El relato del odio, y Adame y Trejo
por Tonatiuh Arroyo
Días atrás, leí en alguna parte una afirmación de Rosa Montero que me pareció interesante: “Nuestra vida es un relato, una construcción imaginaria… dependemos de la imaginación para sobrevivir”.
Para la autora española, la facultad humana de imaginar es lo que le da sentido a nuestra existencia, pues gracias a esta nos es posible recrear los recuerdos que nos hacen ser quienes somos; es decir, nos sirve para ordenar la memoria y, en consecuencia, construirnos una identidad.
Entonces, me pregunto, ¿qué estamos imaginando?, ¿cuáles son los recuerdos que estamos recreando, que nos han conducido a construir ese relato del odio del que se ha impregnado el inconsciente colectivo? ¿Por qué ese impulso se ha vuelto para nosotros un rasgo de identidad?
Y es que odiar en nuestros días, al margen de lo censurable que sea para la doctrina religiosa o moral judeocristiana —que mandata amar a Dios y al prójimo como a sí mismo o poner la otra mejilla—, es una práctica habitual de la que, incluso, algunas personas se valen para granjearse estimación.
Los odiadores pululan en televisión, YouTube, Facebook, Twitter, foros, chats, etcétera, y también sus audiencias. Quizás por eso, el conflicto entre Alfredo Adame y Carlos Trejo ha encontrado en esos espacios tierra fértil para prosperar, pues abona a la redacción de esa novela del resentimiento que se hace cotidianamente.
Pero la trascendencia del pleito entre Adame y Trejo se ha dado, también, porque juntos forman una mancuerna muy briosa y equilibrada, lo suficientemente competente como para protagonizar una más de esas microhistorias de hostilidad que, entretejidas, le dan cuerpo a ese gran relato del aborrecimiento.
Hablo de una dupla en la que ninguno de los miembros sobresale: ambos tienen fortaleza para resistir la sorna; los dos —luego de ser expectorados por las televisoras— han sido hábiles para encontrar rendijas mediáticas por dónde colarse para expresarse; tanto uno como otro han dado muestra de ser resilientes —al superar el vilipendio; los engaños y decepciones amorosas; los divorcios, y hasta la cárcel—; son fabuladores de mediano alcance pero de probada trayectoria, y, por supuesto —aunque de manera rústica— se han adherido a esa construcción imaginaria del odio como recurso de supervivencia.
Ante todo eso, vuelvo a la afirmación de Montero en cuanto a que si la imaginación es algo así como el cemento con el que se van pegando los tabiques de nuestras reminiscencias, que luego dan lugar a la edificación de una obra monumental: un cuento o una historia, en los que nos es posible reconocernos a nosotros mismos como individuos, primero, y como integrantes de un conglomerado social, después, ¿cuáles son las cimentaciones y estructuras que habrá que remover para imaginar un relato más confortador de nosotros mismos?

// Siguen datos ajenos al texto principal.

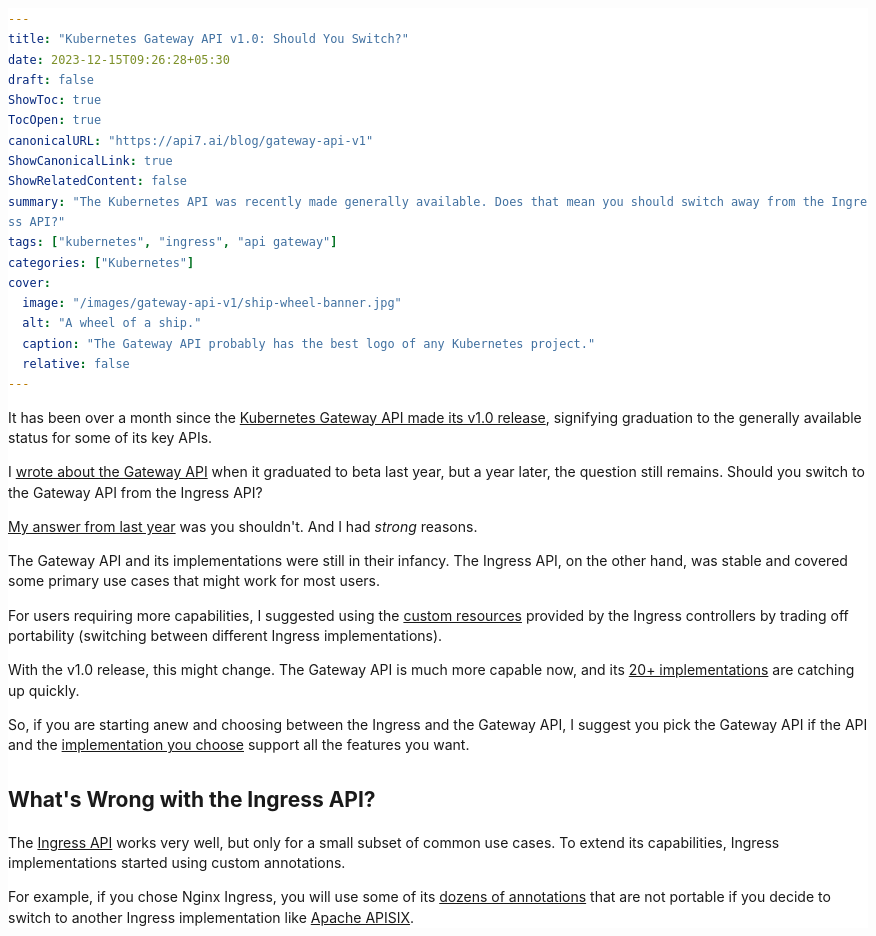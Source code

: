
 ```yaml
---
title: "Kubernetes Gateway API v1.0: Should You Switch?"
date: 2023-12-15T09:26:28+05:30
draft: false
ShowToc: true
TocOpen: true
canonicalURL: "https://api7.ai/blog/gateway-api-v1"
ShowCanonicalLink: true
ShowRelatedContent: false
summary: "The Kubernetes API was recently made generally available. Does that mean you should switch away from the Ingress API?"
tags: ["kubernetes", "ingress", "api gateway"]
categories: ["Kubernetes"]
cover:
  image: "/images/gateway-api-v1/ship-wheel-banner.jpg"
  alt: "A wheel of a ship."
  caption: "The Gateway API probably has the best logo of any Kubernetes project."
  relative: false
---
```


It has been over a month since the [Kubernetes Gateway API made its v1.0 release](https://kubernetes.io/blog/2023/10/31/gateway-api-ga/), signifying graduation to the generally available status for some of its key APIs.

I [wrote about the Gateway API](/posts/gateway-vs-ingress-api/) when it graduated to beta last year, but a year later, the question still remains. Should you switch to the Gateway API from the Ingress API?

[My answer from last year](/posts/gateway-vs-ingress-api/#is-this-the-end-of-ingress-api) was you shouldn't. And I had _strong_ reasons.

The Gateway API and its implementations were still in their infancy. The Ingress API, on the other hand, was stable and covered some primary use cases that might work for most users.

For users requiring more capabilities, I suggested using the [custom resources](/posts/extending-apisix-ingress/#custom-crds) provided by the Ingress controllers by trading off portability (switching between different Ingress implementations).

With the v1.0 release, this might change. The Gateway API is much more capable now, and its [20+ implementations](https://gateway-api.sigs.k8s.io/implementations/) are catching up quickly.

So, if you are starting anew and choosing between the Ingress and the Gateway API, I suggest you pick the Gateway API if the API and the [implementation you choose](https://apisix.apache.org/docs/ingress-controller/tutorials/configure-ingress-with-gateway-api/) support all the features you want.

## What's Wrong with the Ingress API?

The [Ingress API](https://kubernetes.io/docs/concepts/services-networking/ingress/) works very well, but only for a small subset of common use cases. To extend its capabilities, Ingress implementations started using custom annotations.

For example, if you chose Nginx Ingress, you will use some of its [dozens of annotations](https://github.com/kubernetes/ingress-nginx/blob/main/docs/user-guide/nginx-configuration/annotations.md) that are not portable if you decide to switch to another Ingress implementation like [Apache APISIX](https://apisix.apache.org/docs/ingress-controller/concepts/annotations/).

Concluyo que, igual que Trejo y Adame, lo que nos queda como protagonistas de nuestros relatos de vida es mantenernos en movimiento —de hecho, esa es la dinámica que implica vivir—; es decir, continuar narrándonos hasta que nos dé el tiempo. Que cada uno siga imaginando, reinventando su memoria, contando su novela, diciéndose a sí mismo quién es y lo que le afecta, pero con disposición para hacerse partícipe de historias diferentes edificadas en el perdón, la compasión, la solidaridad, el amor y, sobre todo, la cordialidad.